+++ RECORDS +++
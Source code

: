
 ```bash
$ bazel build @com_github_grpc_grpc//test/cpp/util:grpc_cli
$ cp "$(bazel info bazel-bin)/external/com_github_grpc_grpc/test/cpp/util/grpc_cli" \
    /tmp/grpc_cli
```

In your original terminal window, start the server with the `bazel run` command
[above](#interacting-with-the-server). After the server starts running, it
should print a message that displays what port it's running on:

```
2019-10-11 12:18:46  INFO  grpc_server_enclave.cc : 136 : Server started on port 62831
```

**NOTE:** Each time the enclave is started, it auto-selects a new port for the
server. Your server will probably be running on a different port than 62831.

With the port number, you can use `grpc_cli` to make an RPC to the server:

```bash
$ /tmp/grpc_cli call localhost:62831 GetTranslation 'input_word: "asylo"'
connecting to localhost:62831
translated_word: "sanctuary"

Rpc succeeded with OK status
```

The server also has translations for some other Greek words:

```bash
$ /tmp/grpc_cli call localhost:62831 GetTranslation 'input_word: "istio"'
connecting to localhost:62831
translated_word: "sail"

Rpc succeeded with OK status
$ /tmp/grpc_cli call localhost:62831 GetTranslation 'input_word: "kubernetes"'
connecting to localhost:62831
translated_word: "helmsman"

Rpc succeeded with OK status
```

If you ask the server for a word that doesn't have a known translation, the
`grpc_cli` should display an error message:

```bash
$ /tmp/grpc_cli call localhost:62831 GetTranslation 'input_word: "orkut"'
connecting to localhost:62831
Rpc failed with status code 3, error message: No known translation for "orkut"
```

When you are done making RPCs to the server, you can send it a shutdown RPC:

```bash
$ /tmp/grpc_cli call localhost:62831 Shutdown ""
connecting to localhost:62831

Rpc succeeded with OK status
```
+++
**WORK ORDER:** The answer must be the line containing "[above](#interacting-with-the-server). After the" and every line after it to the end of the records, repeated exactly.

**RESPONSE AREA:**
[above](#interacting-with-the-server). After the server starts running, it
should print a message that displays what port it's running on:

```
2019-10-11 12:18:46  INFO  grpc_server_enclave.cc : 136 : Server started on port 62831
```

**NOTE:** Each time the enclave is started, it auto-selects a new port for the
server. Your server will probably be running on a different port than 62831.

With the port number, you can use `grpc_cli` to make an RPC to the server:

```bash
$ /tmp/grpc_cli call localhost:62831 GetTranslation 'input_word: "asylo"'
connecting to localhost:62831
translated_word: "sanctuary"

Rpc succeeded with OK status
```

The server also has translations for some other Greek words:

```bash
$ /tmp/grpc_cli call localhost:62831 GetTranslation 'input_word: "istio"'
connecting to localhost:62831
translated_word: "sail"

Rpc succeeded with OK status
$ /tmp/grpc_cli call localhost:62831 GetTranslation 'input_word: "kubernetes"'
connecting to localhost:62831
translated_word: "helmsman"

Rpc succeeded with OK status
```

If you ask the server for a word that doesn't have a known translation, the
`grpc_cli` should display an error message:

```bash
$ /tmp/grpc_cli call localhost:62831 GetTranslation 'input_word: "orkut"'
connecting to localhost:62831
Rpc failed with status code 3, error message: No known translation for "orkut"
```

When you are done making RPCs to the server, you can send it a shutdown RPC:

```bash
$ /tmp/grpc_cli call localhost:62831 Shutdown ""
connecting to localhost:62831

Rpc succeeded with OK status
```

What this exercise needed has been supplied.